Function: solvestep
Section: sums
C-Name: solvestep0
Prototype: V=GGGED0,L,p
Help: solvestep(X=a,b,step,expr,{fl=0}): find zeros of a function in the real
 interval [a,b] by naive interval splitting.
Wrapper: (,,,G)
Description:
  (gen,gen,gen,gen, ?0$):gen:prec solvestep(${4 cookie}, ${4 wrapper}, $1, $2, $3, $5, prec)
Doc: find zeros of a continuous function in the real interval $[a,b]$ by naive
 interval splitting. This function is heuristic and may or may not find the
 intended zeros.
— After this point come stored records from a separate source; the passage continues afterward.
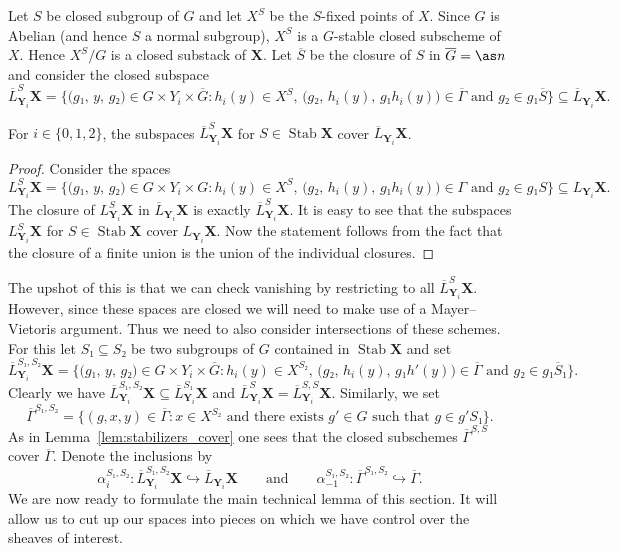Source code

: \documentclass[english]{ck-article}
\let\stack\mathbf
\let\bar\overline
\newcommand\slsY[2][\stack Y]{L_{#1}#2}
\newcommand\sclsY[2][\stack Y]{\overline{L}_{#1}#2}
\newcommand\stablsY[3][\stack Y]{L_{#1}^{#2}#3}
\newcommand\stabclsY[3][\stack Y]{\overline{L}_{#1}^{#2}#3}
\newcommand\schemeh{h'}
\newcommand\Stab{\operatorname{Stab}}
\begin{document}
Let $S$ be closed subgroup of $G$ and let $X^S$ be the $S$-fixed points of $X$.
Since $G$ is Abelian (and hence $S$ a normal subgroup), $X^S$ is a $G$-stable closed subscheme of $X$.
Hence $X^S/G$ is a closed substack of $\stack X$.
Let $\bar S$ be the closure of $S$ in $\bar G = \as n$ and consider the closed subspace
\[
    \stabclsY[\stack Y_i]{S}{\stack X} =
    \biggl\{
        \bigl(g₁,\, y,\, g₂\bigr) ∈ G × Y_i × \bar G : h_i(y) ∈ X^S,\, \bigl(g₂,\, h_i(y),\, g₁h_i(y)\bigr) ∈ \bar Γ \text{ and } g₂ ∈ g₁\bar S
    \biggr\}
    ⊆
    \sclsY[\stack Y_i] \stack X.
\]

\begin{Lem}
    \label{lem:stabilizers_cover}%
    For $i \in \{0,1,2\}$, the subspaces $\stabclsY[\stack Y_i]{S}{\stack X}$ for $S ∈ \Stab\stack X$ cover $\sclsY[\stack Y_i]{\stack X}$.
\end{Lem}

\begin{proof}
    Consider the spaces
    \[
        \stablsY[\stack Y_i]{S}{\stack X} =
        \biggl\{
            \bigl(g₁,\, y,\, g₂\bigr) ∈ G × Y_i × G : h_i(y) ∈ X^S,\, \bigl(g₂,\, h_i(y),\, g₁h_i(y)\bigr) ∈ Γ \text{ and } g₂ ∈ g₁S
        \biggr\}
        \subseteq \slsY[\stack Y_i] \stack X.
    \]
    The closure of $\stablsY[\stack Y_i]{S}{\stack X}$ in $\sclsY[\stack Y_i] \stack X$ is exactly $\stabclsY[\stack Y_i]{S}{\stack X}$.
    It is easy to see that the subspaces $\stablsY[\stack Y_i]{S}{\stack X}$ for $S ∈ \Stab \stack X$ cover $\slsY[\stack Y_i] \stack X$.
    Now the statement follows from the fact that the closure of a finite union is the union of the individual closures.
\end{proof}

The upshot of this is that we can check vanishing by restricting to all $\stabclsY[\stack Y_i]{S}{\stack X}$.
However, since these spaces are closed we will need to make use of a Mayer--Vietoris argument.
Thus we need to also consider intersections of these schemes.
For this let $S₁ \subseteq S₂$ be two subgroups of $G$ contained in $\Stab\stack X$ and set
\[
    \stabclsY[\stack Y_i]{S₁,S₂} \stack X =
    \biggl\{
        \bigl(g₁,\, y,\, g₂\bigr) ∈ G × Y_i × \bar G : h_i(y) ∈ X^{S₂},\, \bigl(g₂,\, h_i(y),\, g₁\schemeh(y)\bigr) ∈ \bar Γ \text{ and } g₂ ∈ g₁\bar S₁
    \biggr\}.
\]
Clearly we have $\stabclsY[\stack Y_i]{S₁,S₂}{\stack X} \subseteq \stabclsY[\stack Y_i]{S₁}{\stack X}$ and $\stabclsY[\stack Y_i]{S}{\stack X} = \stabclsY[\stack Y_i]{S,S}{\stack X}$.
Similarly, we set
\[
    \bar Γ^{S₁,S₂} = \bigl\{ (g,x,y) ∈ \bar Γ : x ∈ X^{S₂} \text{ and there exists $g' ∈ G$ such that $g ∈ g'S₁$}  \bigr\}.
\]
As in Lemma~\ref{lem:stabilizers_cover} one sees that the closed subschemes $\bar Γ^{S,S}$ cover $\bar Γ$.
Denote the inclusions by
\[
    α_i^{S₁,S₂}\colon \stabclsY[\stack Y_i]{S₁,S₂}{\stack X} \hookrightarrow \sclsY[\stack Y_i]{\stack X}
    \qquad\text{and}\qquad
    α_{-1}^{S₁,S₂}\colon \bar Γ^{S₁,S₂} \hookrightarrow \bar Γ.
\]
We are now ready to formulate the main technical lemma of this section.
It will allow us to cut up our spaces into pieces on which we have control over the sheaves of interest.
\end{document}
Binary digits of \fl mean

 \item 1: return as soon as one zero is found, otherwise return all
 zeros found;

 \item 2: refine the splitting until at least one zero is found
 (may loop indefinitely if there are no zeros);

 \item 4: do a multiplicative search (we must have $a > 0$), otherwise
 an additive search; \var{step} is the multiplicative or additive step.

 \item 8: refine the splitting until at least one zero is very close to an
 integer.

 \synt{solvestep}{void *E,GEN (*eval)(void*,GEN),GEN a,GEN b,GEN step,long flag,long prec}.